Our view: It’s time pot shops are treated like other retailers
We would call upon Steamboat Springs City Council to give the retail marijuana industry here its due and lighten up on the regulatory stance that has been imposed on the $10 million industry that collects a significant measure of sales tax to help fund our city.
We also believe that it’s time for city government to revisit its stance of limiting licenses to operate marijuana retail stores to three. It has been four years since a different city council laid down the law on how many marijuana stores could operate in Ski Town USA.
During that time, the relative lack of competition is giving those three stores a virtual monopoly on a burgeoning business category. We wonder, “How did the city come to decide that only those three fortunate entrepreneurs could profit from a growth industry like cannabis retailing?”
We know they weren’t picked by lottery. City government should provide more retailers an opportunity, and consumers more choices.
We make these recommendations not because we are inclined to advocate in favor of smoking marijuana but out of a sense of fairness.
This month, Rocky Mountain Remedies, currently operating in a warehouse neighborhood, far removed from the free bus route, approached the city seeking permission to move across town to 410 Lincoln Ave. north of the intersection with Hilltop Parkway.
We call on City Council to allow that move to take place.

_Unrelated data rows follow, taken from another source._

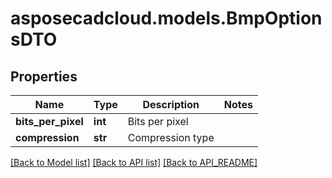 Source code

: # asposecadcloud.models.BmpOptionsDTO

## Properties
Name | Type | Description | Notes
------------ | ------------- | ------------- | -------------
**bits_per_pixel** | **int** | Bits per pixel | 
**compression** | **str** | Compression type | 

[[Back to Model list]](API_README.md#documentation-for-models) [[Back to API list]](API_README.md#documentation-for-api-endpoints) [[Back to API_README]](API_README.md)


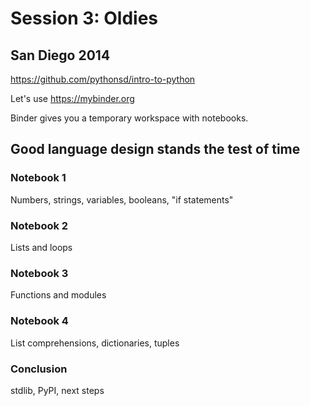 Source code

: # Session 3: Oldies

## San Diego 2014

https://github.com/pythonsd/intro-to-python

Let's use https://mybinder.org

Binder gives you a temporary workspace with notebooks.

## Good language design stands the test of time

### Notebook 1

Numbers, strings, variables, booleans, "if statements"

### Notebook 2

Lists and loops

### Notebook 3

Functions and modules

### Notebook 4

List comprehensions, dictionaries, tuples

### Conclusion

stdlib, PyPI, next steps

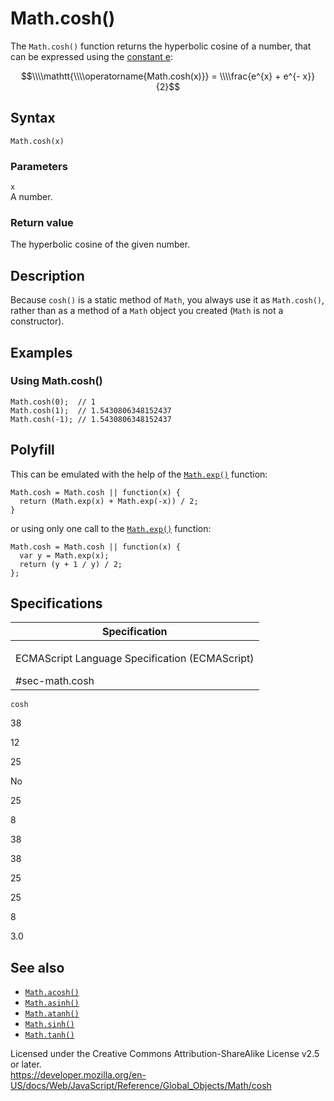 Math.cosh()
===========

The `Math.cosh()` function returns the hyperbolic cosine of a number, that can be expressed using the [constant e](e):

  
<span class="math display">$$\\\\mathtt{\\\\operatorname{Math.cosh(x)}} = \\\\frac{e^{x} + e^{- x}}{2}$$</span>  

Syntax
------

    Math.cosh(x)

### Parameters

`x`  
A number.

### Return value

The hyperbolic cosine of the given number.

Description
-----------

Because `cosh()` is a static method of `Math`, you always use it as `Math.cosh()`, rather than as a method of a `Math` object you created (`Math` is not a constructor).

Examples
--------

### Using Math.cosh()

    Math.cosh(0);  // 1
    Math.cosh(1);  // 1.5430806348152437
    Math.cosh(-1); // 1.5430806348152437

Polyfill
--------

This can be emulated with the help of the [`Math.exp()`](exp) function:

    Math.cosh = Math.cosh || function(x) {
      return (Math.exp(x) + Math.exp(-x)) / 2;
    }

or using only one call to the [`Math.exp()`](exp) function:

    Math.cosh = Math.cosh || function(x) {
      var y = Math.exp(x);
      return (y + 1 / y) / 2;
    };

Specifications
--------------

<table><colgroup><col style="width: 100%" /></colgroup><thead><tr class="header"><th>Specification</th></tr></thead><tbody><tr class="odd"><td><p>ECMAScript Language Specification (ECMAScript)<br />
</p><span class="small">#sec-math.cosh</span></td></tr></tbody></table>

`cosh`

38

12

25

No

25

8

38

38

25

25

8

3.0

See also
--------

-   [`Math.acosh()`](acosh)
-   [`Math.asinh()`](asinh)
-   [`Math.atanh()`](atanh)
-   [`Math.sinh()`](sinh)
-   [`Math.tanh()`](tanh)

Licensed under the Creative Commons Attribution-ShareAlike License v2.5 or later.  
<a href="https://developer.mozilla.org/en-US/docs/Web/JavaScript/Reference/Global_Objects/Math/cosh" class="_attribution-link">https://developer.mozilla.org/en-US/docs/Web/JavaScript/Reference/Global_Objects/Math/cosh</a>
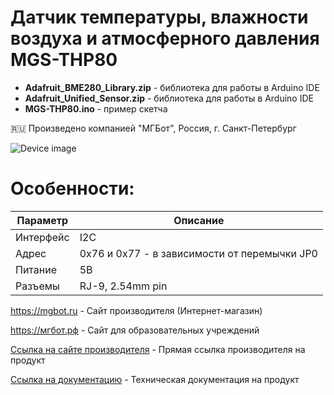 # Датчик температуры, влажности воздуха и атмосферного давления MGS-THP80 

- **Adafruit_BME280_Library.zip** - библиотека для работы в Arduino IDE
- **Adafruit_Unified_Sensor.zip** - библиотека для работы в Arduino IDE
- **MGS-THP80.ino** - пример скетча

🇷🇺 Произведено компанией "МГБот", Россия, г. Санкт-Петербург

![Device image](https://mgbot.ru/upload/iblock/7b5/7b52a32a90fb3bcf14671d9d4801e022.jpg)

# Особенности:

| Параметр    | Описание |
| ----------- | -----------|
| Интерфейс   | I2C|
| Адрес       | 0x76 и 0x77 - в зависимости от перемычки JP0 |
| Питание     | 5В|
| Разъемы     | RJ-9, 2.54mm pin|

https://mgbot.ru  - Сайт производителя (Интернет-магазин)

https://мгбот.рф  - Сайт для образовательных учреждений

[Ссылка на сайте производителя](https://mgbot.ru/catalog/datchiki_sensory/datchik_temperatury_vlazhnosti_vozdukha_i_atmosfernogo_davleniya_mgs_thp80_razem_rj_9_bme280/) - Прямая ссылка производителя на продукт

[Ссылка на документацию](https://books.mgbot.ru/devices/MGS-THP80.pdf) - Техническая документация на продукт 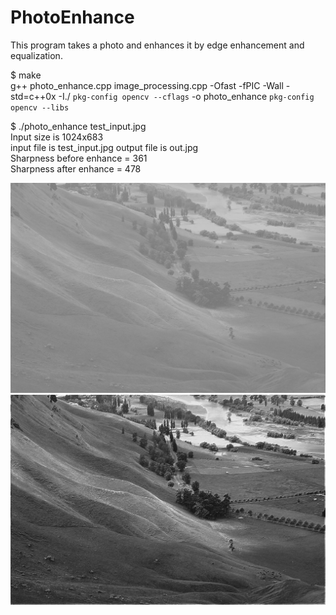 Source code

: # PhotoEnhance
This program takes a photo and enhances it by edge enhancement and equalization.

$ make           
g++ photo_enhance.cpp image_processing.cpp -Ofast -fPIC -Wall -std=c++0x -I./ `pkg-config opencv --cflags`   -o  photo_enhance `pkg-config opencv --libs` 

$ ./photo_enhance test_input.jpg           
Input size is 1024x683          
input file is test_input.jpg output file is out.jpg         
Sharpness before enhance = 361         
Sharpness after  enhance = 478         


![alt text](test_input.jpg)
![alt text](edge_enhance.jpg)
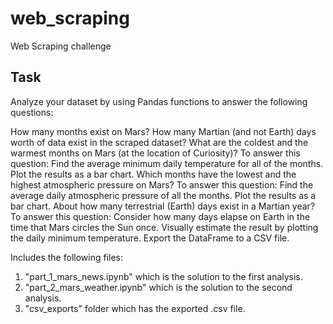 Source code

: # web_scraping
Web Scraping challenge 

Task
----
Analyze your dataset by using Pandas functions to answer the following questions:

How many months exist on Mars?
How many Martian (and not Earth) days worth of data exist in the scraped dataset?
What are the coldest and the warmest months on Mars (at the location of Curiosity)? To answer this question:
Find the average minimum daily temperature for all of the months.
Plot the results as a bar chart.
Which months have the lowest and the highest atmospheric pressure on Mars? To answer this question:
Find the average daily atmospheric pressure of all the months.
Plot the results as a bar chart.
About how many terrestrial (Earth) days exist in a Martian year? To answer this question:
Consider how many days elapse on Earth in the time that Mars circles the Sun once.
Visually estimate the result by plotting the daily minimum temperature.
Export the DataFrame to a CSV file.



Includes the following files:

1. "part_1_mars_news.ipynb" which is the solution to the first analysis.
2. "part_2_mars_weather.ipynb" which is the solution to the second analysis.
3. "csv_exports" folder which has the exported .csv file.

There is no sound reason for limiting marijuana retailers to retail spaces that are far from the resort base.
Furthermore, we think it’s time that the sales-tax dependent city, which operates on the fruits of capitalism, reconsider its edict that the first three marijuana retailers to become licensed here will be the only operators ever to be given the opportunity to make a living from lawfully selling cannabis products.
That’s just not the way America works.